Несмотря на то что из шланга лилась вода, листья герани упорно не желали подниматься и выглядели точно выцветшая зеленая бумага. Я осторожно выкопал кусты герани из клумбы. Земля была тучной и великолепно удобренной, и в ней образовались молочного цвета лужицы. На глубине около фута вилы наткнулись на нечто твердое. Я вынул из ямы комья земли и остатки корней и обнаружил, что в центре клумбы кто-то выкопал яму. Зубья вил опять зацепили что-то твердое. Тут на одном из них я обнаружил кусочек виниловой душевой занавески, а копнув поглубже, увидел, что из земли торчит чья-то нога в полосатой пижаме. Медленно, не торопясь, я выкопал завернутое в душевую занавеску остальное тело, точно был скульптором и лепил из земли статуи.
Я отставил вилы и достал шланг. Чтобы увеличить напор, я разрезал его пополам и пустил воду. Смыв грязь с лица Буббы, словно кофейную гущу, я увидел его широко раскрытые от удивления серо-голубые глаза. Ни кровинки не осталось на его лице. Рядом с его головой из земли торчал нож для рубки тростника — стало быть, им-то она его и прирезала. Горло его было разрезано от уха до уха.
Я выключил воду, вернулся на кухню и набрал номер лафайетской полиции и Майноса Дотрива, потом направился под дождем к грузовичку. Под ногами хрустели сухие листья. Вдруг позади меня зазвонил телефон.
Я снял трубку.
— Бубба? Говорит Келли. Что за дела с итальянской прачечной? Клодетт говорит, типа я должен взять этих парней на работу. Что, черт подери, вообще происходит?
— Бубба мертв, парень.
— Что-о? Кто это говорит?
— Следователь. Ваше имя?
Он бросил трубку.
Я сел в грузовичок, выехал на шоссе. Стало почти холодно, в темном, нависшем над землей небе сверкали молнии, шторм пригибал к земле стебли молодого тростника. Я поднял стекла, включил дворники и в тот же миг почувствовал, как дрожит рука на баранке. По обочине шоссе, гонимые ветром, летели обрывки картона и газетной бумаги, ветер завывал в телефонных проводах.
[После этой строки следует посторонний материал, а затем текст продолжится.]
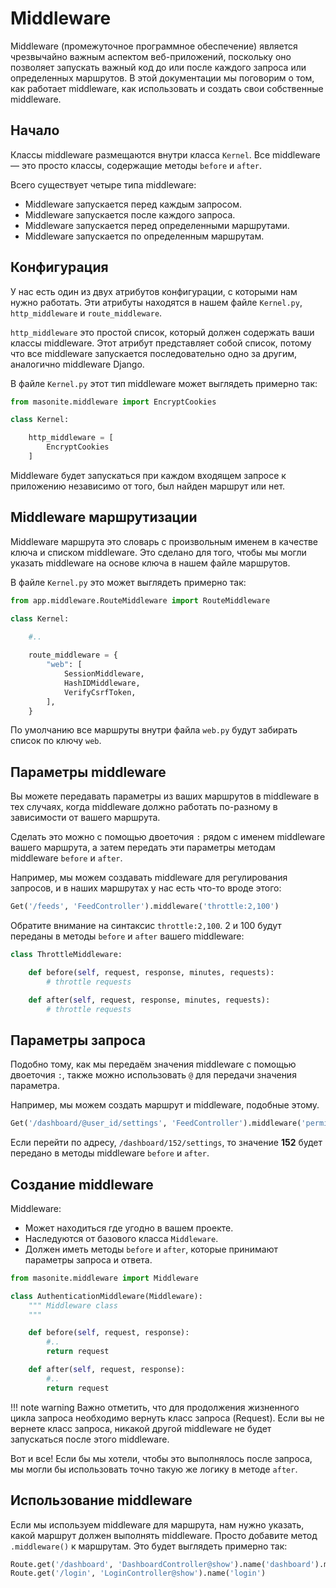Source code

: # Middleware
Middleware (промежуточное программное обеспечение) является чрезвычайно важным аспектом 
веб-приложений, поскольку оно позволяет запускать важный код до или после каждого 
запроса или определенных маршрутов. 
В этой документации мы поговорим о том, как работает middleware, 
как использовать и создать свои собственные middleware.
## Начало
Классы middleware размещаются внутри класса `Kernel`. 
Все middleware — это просто классы, содержащие методы `before` и `after`.

Всего существует четыре типа middleware:

- Middleware запускается перед каждым запросом.
- Middleware запускается после каждого запроса.
- Middleware запускается перед определенными маршрутами.
- Middleware запускается по определенным маршрутам.

## Конфигурация
У нас есть один из двух атрибутов конфигурации, с которыми нам нужно работать. 
Эти атрибуты находятся в нашем файле `Kernel.py`, `http_middleware` и `route_middleware`.

`http_middleware` это простой список, который должен содержать ваши классы middleware. 
Этот атрибут представляет собой список, потому что все middleware запускается 
последовательно одно за другим, аналогично middleware Django.

В файле `Kernel.py` этот тип middleware может выглядеть примерно так:
```py
from masonite.middleware import EncryptCookies

class Kernel:

    http_middleware = [
        EncryptCookies
    ]
```

Middleware будет запускаться при каждом входящем запросе к приложению независимо от того, 
был найден маршрут или нет.

## Middleware маршрутизации
Middleware маршрута это словарь с произвольным именем в качестве ключа и списком middleware. 
Это сделано для того, чтобы мы могли указать middleware на основе ключа в нашем файле маршрутов.

В файле `Kernel.py` это может выглядеть примерно так:
```py
from app.middleware.RouteMiddleware import RouteMiddleware

class Kernel:

    #..
    
    route_middleware = {
        "web": [
            SessionMiddleware,
            HashIDMiddleware,
            VerifyCsrfToken,
        ],
    }
```
По умолчанию все маршруты внутри файла `web.py` будут забирать список по ключу `web`.

## Параметры middleware
Вы можете передавать параметры из ваших маршрутов в middleware в тех случаях, когда middleware 
должно работать по-разному в зависимости от вашего маршрута.

Сделать это можно с помощью двоеточия `:` рядом с именем middleware вашего маршрута, 
а затем передать эти параметры методам middleware `before` и `after`.

Например, мы можем создавать middleware для регулирования запросов, и в наших маршрутах у нас 
есть что-то вроде этого:

```py
Get('/feeds', 'FeedController').middleware('throttle:2,100')
```

Обратите внимание на синтаксис `throttle:2,100`. 2 и 100 будут переданы в методы `before` и 
`after` вашего middleware:
```py
class ThrottleMiddleware:

    def before(self, request, response, minutes, requests):
        # throttle requests

    def after(self, request, response, minutes, requests):
        # throttle requests
```

## Параметры запроса
Подобно тому, как мы передаём значения middleware с помощью двоеточия `:`, 
также можно использовать `@` для передачи значения параметра.

Например, мы можем создать маршрут и middleware, подобные этому.
```py
Get('/dashboard/@user_id/settings', 'FeedController').middleware('permission:@user_id')
```
Если перейти по адресу, `/dashboard/152/settings`, то значение **152** будет передано 
в методы middleware `before` и `after`.

## Создание middleware
Middleware:

- Может находиться где угодно в вашем проекте.
- Наследуются от базового класса `Middleware`.
- Должен иметь методы `before` и `after`, которые принимают параметры запроса и ответа.
```py
from masonite.middleware import Middleware

class AuthenticationMiddleware(Middleware):
    """ Middleware class
    """

    def before(self, request, response):
        #..
        return request

    def after(self, request, response):
        #..
        return request
```

!!! note warning
    Важно отметить, что для продолжения жизненного цикла запроса необходимо вернуть 
    класс запроса (Request). Если вы не вернете класс запроса, никакой другой middleware не 
    будет запускаться после этого middleware.

Вот и все! Если бы мы хотели, чтобы это выполнялось после запроса, мы могли бы 
использовать точно такую же логику в методе `after`.

## Использование middleware
Если мы используем middleware для маршрута, нам нужно указать, какой маршрут должен выполнять 
middleware. Просто добавите метод `.middleware()` к маршрутам. Это будет выглядеть примерно так:
```py
Route.get('/dashboard', 'DashboardController@show').name('dashboard').middleware('auth')
Route.get('/login', 'LoginController@show').name('login')
```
Я проехал мимо цементного завода и стоявшего на запасном пути товарного поезда, как вдруг увидел припаркованный возле дешевенькой забегаловки «кадиллак» с тонированными стеклами. И только я вошел внутрь, начался ливень.
Окна кафе были открыты, в помещении ярко горел свет, негр-уборщик мыл шваброй пол и протирал столики. Электрическое освещение выставляло напоказ всю убогость этого заведения: прожженный сигаретами пол, замотанные изолентой ножки столиков и кучу банок из-под пива, громоздившуюся в дальнем углу. За стойкой стояла тучная барменша; прихлебывая кофе, она болтала с двумя рабочими с нефтепромыслов. На парнях были каски и башмаки с металлическими набойками; одежда их была заляпана грязью. Один из них сунул в рот спичку и сквозь зубы бросил мне что-то о погоде; я не ответил. Все трое продолжали смотреть как завороженные на мой значок шерифа и кобуру на поясе.
За столиком у задней двери я увидел Клодетт Рок. Дверь была открыта, пропуская внутрь влажную прохладу. Из окна был виден блестящий от дождя товарный поезд с вагонами рыжеватого цвета. Она потягивала неизменный джин с соком и равнодушно смотрела перед собой: усталое лицо было покрыто ссадинами, а в странных, красноватого оттенка глазах уже стоял алкогольный туман. На ссадине, украшавшей ее подбородок, виднелись следы швов, а на скуле красовалась здоровенная шишка. Тем не менее на ней был очень симпатичный желтый сарафан и оранжевая бандана, и я догадался, что после того, как она закопала труп мужа в цветочной клумбе, водворила кусты герани на место и избавилась от следов крови в спальне, она преспокойно вернулась наверх, приняла душ и переоделась. Клодетт затянулась сигаретой и выпустила дым мне в лицо.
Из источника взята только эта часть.